Apple Bets on Third Placemaking
September 13, 2017
in

During Apple’s annual iPhone launch event this week, in addition to stunning promo videos and an introduction to their brand-new headquarters, the company also announced their intention to overhaul their retail design and rename hundreds of stores “Town Squares.”
“We don’t call them stores anymore, we call them town squares,” said Angela Ahrendts, Apple’s senior vice president of retail, on stage describing these gathering spaces.
Private entities taking ownership of public spaces isn’t a new concept. Cities like New York, NY have long been blurring the lines between public space and commerce. Private companies own and manage hundreds of plazas and parks in the city, not to mention streets and other public areas. When budgets and political support to create new communities in cities start to disappear, corporations can provide and monetize these gathering spaces. Offering public gathering spaces isn’t just for companies like Apple. Bringing more people into stores, and offering community-centric events creates community around any brand or product.
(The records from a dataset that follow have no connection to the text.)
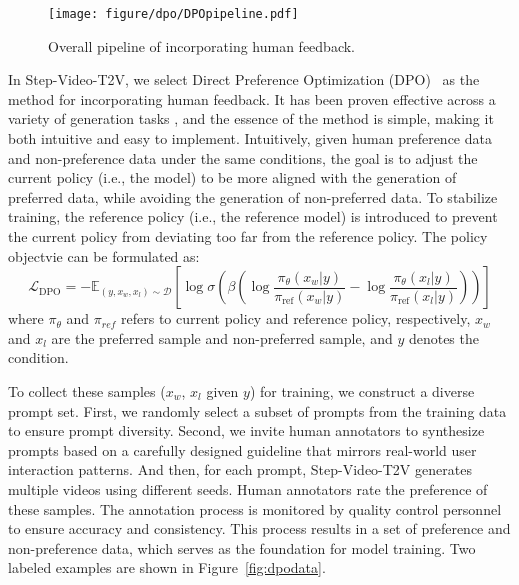 
\begin{figure*}[t]
    \centering
    \texttt{[image: figure/dpo/DPOpipeline.pdf]}
    \caption{Overall pipeline of incorporating human feedback. }
    \label{fig:dpopipe}
\end{figure*}


In Step-Video-T2V, we select Direct Preference Optimization (DPO)~\cite{rafailov2024direct} as the method for incorporating human feedback. It has been proven effective across a variety of generation tasks \cite{wallace2024diffusion, yang2024using}, and the essence of the method is simple, making it both intuitive and easy to implement. Intuitively, given human preference data and non-preference data under the same conditions, the goal is to adjust the current policy (i.e., the model) to be more aligned with the generation of preferred data, while avoiding the generation of non-preferred data. To stabilize training, the reference policy (i.e., the reference model) is introduced to prevent the current policy from deviating too far from the reference policy. The policy objectvie can be formulated as:
\begin{equation}\label{eq:dpo_loss}
\mathcal{L}_{\text{DPO}} = -\mathbb{E}_{(y, x_w, x_l) \sim \mathcal{D}} \left[ 
\log \sigma \left( 
\beta \left( 
\log \frac{\pi_\theta(x_w|y)}{\pi_{\text{ref}}(x_w|y)} 
- \log \frac{\pi_\theta(x_l|y)}{\pi_{\text{ref}}(x_l|y)}
\right)
\right)
\right]
\end{equation}
where $\pi_\theta$ and $\pi_{ref}$ refers to current policy and reference policy, respectively, $x_w$ and $x_l$ are the preferred sample and non-preferred sample, and $y$ denotes the condition. 

To collect these samples ($x_w$, $x_l$ given $y$) for training, we construct a diverse prompt set. First, we randomly select a subset of prompts from the training data to ensure prompt diversity. Second, we invite human annotators to synthesize prompts based on a carefully designed guideline that mirrors real-world user interaction patterns. And then, for each prompt, Step-Video-T2V generates multiple videos using different seeds. Human annotators rate the preference of these samples. The annotation process is monitored by quality control personnel to ensure accuracy and consistency. This process results in a set of preference and non-preference data, which serves as the foundation for model training. Two labeled examples are shown in Figure~\ref{fig:dpodata}. 

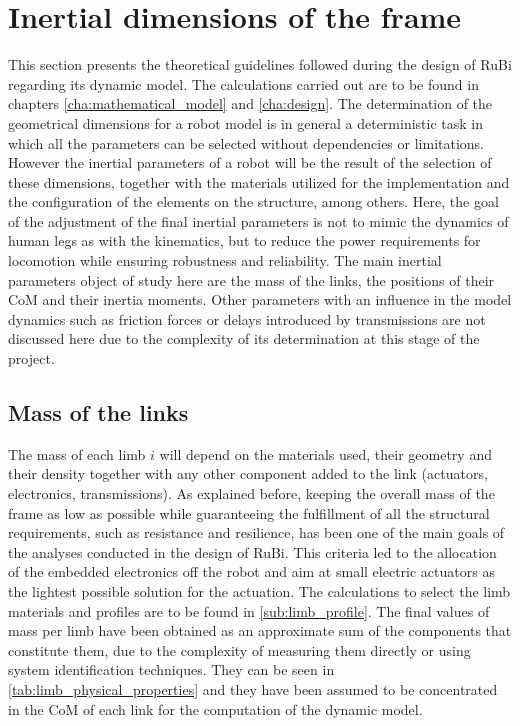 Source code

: 
\section{Inertial dimensions of the frame} %
\label{sec:physical_properties}
This section presents the theoretical guidelines followed during the design of RuBi regarding its dynamic model.
The calculations carried out are to be found in chapters \ref{cha:mathematical_model} and \ref{cha:design}. 
The determination of the geometrical dimensions for a robot model is in general a deterministic task in which all the parameters can be selected without dependencies or limitations.
However the inertial parameters of a robot will be the result of the selection of these dimensions, together with the materials utilized for the implementation and the configuration of the elements on the structure, among others.
Here, the goal of the adjustment of the final inertial parameters is not to mimic the dynamics of human legs as with the kinematics, but to reduce the power requirements for locomotion while ensuring robustness and reliability.
The main inertial parameters object of study here are the mass of the links, the positions of their CoM and their inertia moments.
Other parameters with an influence in the model dynamics such as friction forces or delays introduced by transmissions are not discussed here due to the complexity of its determination at this stage of the project.

\subsection{Mass of the links} %
\label{sub:mass_of_the_limbs}
The mass of each limb $i$ will depend on the materials used, their geometry and their density together with any other component added to the link (actuators, electronics, transmissions).
As explained before, keeping the overall mass of the frame as low as possible while guaranteeing the fulfillment of all the structural requirements, such as resistance and resilience, has been one of the main goals of the analyses conducted in the design of RuBi.
This criteria led to the allocation of the embedded electronics off the robot and aim at small electric actuators as the lightest possible solution for the actuation. 
The calculations to select the limb materials and profiles are to be found in \ref{sub:limb_profile}.
The final values of mass per limb have been obtained as an approximate sum of the components that constitute them, due to the complexity of measuring them directly or using system identification techniques. 
They can be seen in \ref{tab:limb_physical_properties} and they have been assumed to be concentrated in the CoM of each link for the computation of the dynamic model.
The shift in verbiage and ideology behind store design and retail strategy matters. Stores are regulated, surveilled, and designed by companies for selling goods. Heat maps, sensors, and big data will all become more powerful and could drive a wedge between brands and their markets. With these strategies in place, a push for community can feel contrived and manipulative. If we continue to look at space and commerce in the same way, stores won’t be sustainable as public spaces.
Instead, retailers must employ the ideology of Third Placemaking. Our theory is rooted in intentional design, the marketing theory of third place, and the architectural theory of placemaking. Combined, they describe how businesses and communities may create a physical space that empowers people to create a spiritual, emotional, and psychological connection; an experience.
Public life has always been closely tied with the economy and shopping. We need these public spaces that allow like-minded people to gather with their dissenters and develop a community around something they have in common. Apple’s choice to begin calling their stores a “town square” is a step in the right direction, but is that enough?